Date: 04 July 2019 By:
According to the National Institute for Communicable Diseases (NICD), a total of five human rabies cases (two in Limpopo and three in the Eastern Cape) have been confirmed in South Africa since the beginning of the year. This is according to the NICD’s June communiqué.
Most recently, rabies was ruled the probable cause of death of a four-year-old girl who died in May 2019. The girl was bitten by a stray dog on the face and leg in April 2019, in the Mbobeni-surrounds, Eastern Cape Province. The girl received four doses of rabies vaccine post-exposure, but rabies immunoglobulin was not given. She was admitted to a hospital in KwaZulu-Natal Province, where rabies was suspected. “Ante-mortem testing for this child was not confirmatory. This could be expected in an immunised person, as the detection of the virus in samples such as saliva becomes problematic. Post-mortem investigations were not possible for this case. Given the history of exposure to a stray dog prior to illness, and a clinical history that is compatible with the diagnosis of rabies, this case was classified as a probable rabies case in the absence of laboratory confirmation,” stated the NICD.

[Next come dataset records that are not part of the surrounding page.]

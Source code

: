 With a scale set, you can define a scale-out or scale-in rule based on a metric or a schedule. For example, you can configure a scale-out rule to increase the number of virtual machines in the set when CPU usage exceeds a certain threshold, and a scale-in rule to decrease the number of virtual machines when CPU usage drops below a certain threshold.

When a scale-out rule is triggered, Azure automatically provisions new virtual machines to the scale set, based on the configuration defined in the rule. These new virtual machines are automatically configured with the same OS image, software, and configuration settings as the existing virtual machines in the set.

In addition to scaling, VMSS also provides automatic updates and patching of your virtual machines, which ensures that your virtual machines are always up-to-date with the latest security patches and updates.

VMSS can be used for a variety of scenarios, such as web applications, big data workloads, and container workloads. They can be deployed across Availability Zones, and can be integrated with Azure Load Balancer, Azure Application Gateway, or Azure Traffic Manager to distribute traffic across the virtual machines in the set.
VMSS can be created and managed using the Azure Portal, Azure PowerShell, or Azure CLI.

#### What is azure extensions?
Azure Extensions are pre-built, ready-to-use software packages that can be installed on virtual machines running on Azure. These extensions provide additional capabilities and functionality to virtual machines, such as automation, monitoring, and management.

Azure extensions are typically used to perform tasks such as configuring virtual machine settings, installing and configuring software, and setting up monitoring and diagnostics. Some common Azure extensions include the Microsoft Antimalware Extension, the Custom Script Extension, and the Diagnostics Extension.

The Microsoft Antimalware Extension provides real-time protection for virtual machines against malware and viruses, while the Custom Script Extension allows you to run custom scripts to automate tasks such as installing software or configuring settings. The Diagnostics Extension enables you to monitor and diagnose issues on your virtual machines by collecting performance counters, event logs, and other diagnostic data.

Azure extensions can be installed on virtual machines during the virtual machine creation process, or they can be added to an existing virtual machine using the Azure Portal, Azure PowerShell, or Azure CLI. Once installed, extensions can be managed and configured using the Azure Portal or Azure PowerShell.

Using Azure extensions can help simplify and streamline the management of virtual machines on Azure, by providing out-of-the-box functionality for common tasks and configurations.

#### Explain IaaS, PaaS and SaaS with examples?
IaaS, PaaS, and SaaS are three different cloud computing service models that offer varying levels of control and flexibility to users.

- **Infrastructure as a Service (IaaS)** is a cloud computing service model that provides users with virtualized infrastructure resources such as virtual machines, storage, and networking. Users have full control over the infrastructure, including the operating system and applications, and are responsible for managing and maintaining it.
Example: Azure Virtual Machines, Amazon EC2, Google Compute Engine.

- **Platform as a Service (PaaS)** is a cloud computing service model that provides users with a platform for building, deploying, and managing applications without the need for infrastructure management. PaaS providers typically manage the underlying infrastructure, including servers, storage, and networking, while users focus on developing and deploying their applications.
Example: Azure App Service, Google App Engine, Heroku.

Regarding the five cases of rabies, the NICD stated that the administration of rabies immunoglobulin was a critical, life-saving therapy in individuals with category 3 rabies virus exposures. The product requires infiltration at the site of virus inoculation, i.e. the wound site or sites, for immediate virus-neutralising effect. “Rabies vaccination is provided in addition but may require 7 to 10 days for protective antibodies to be produced,” said the NICD.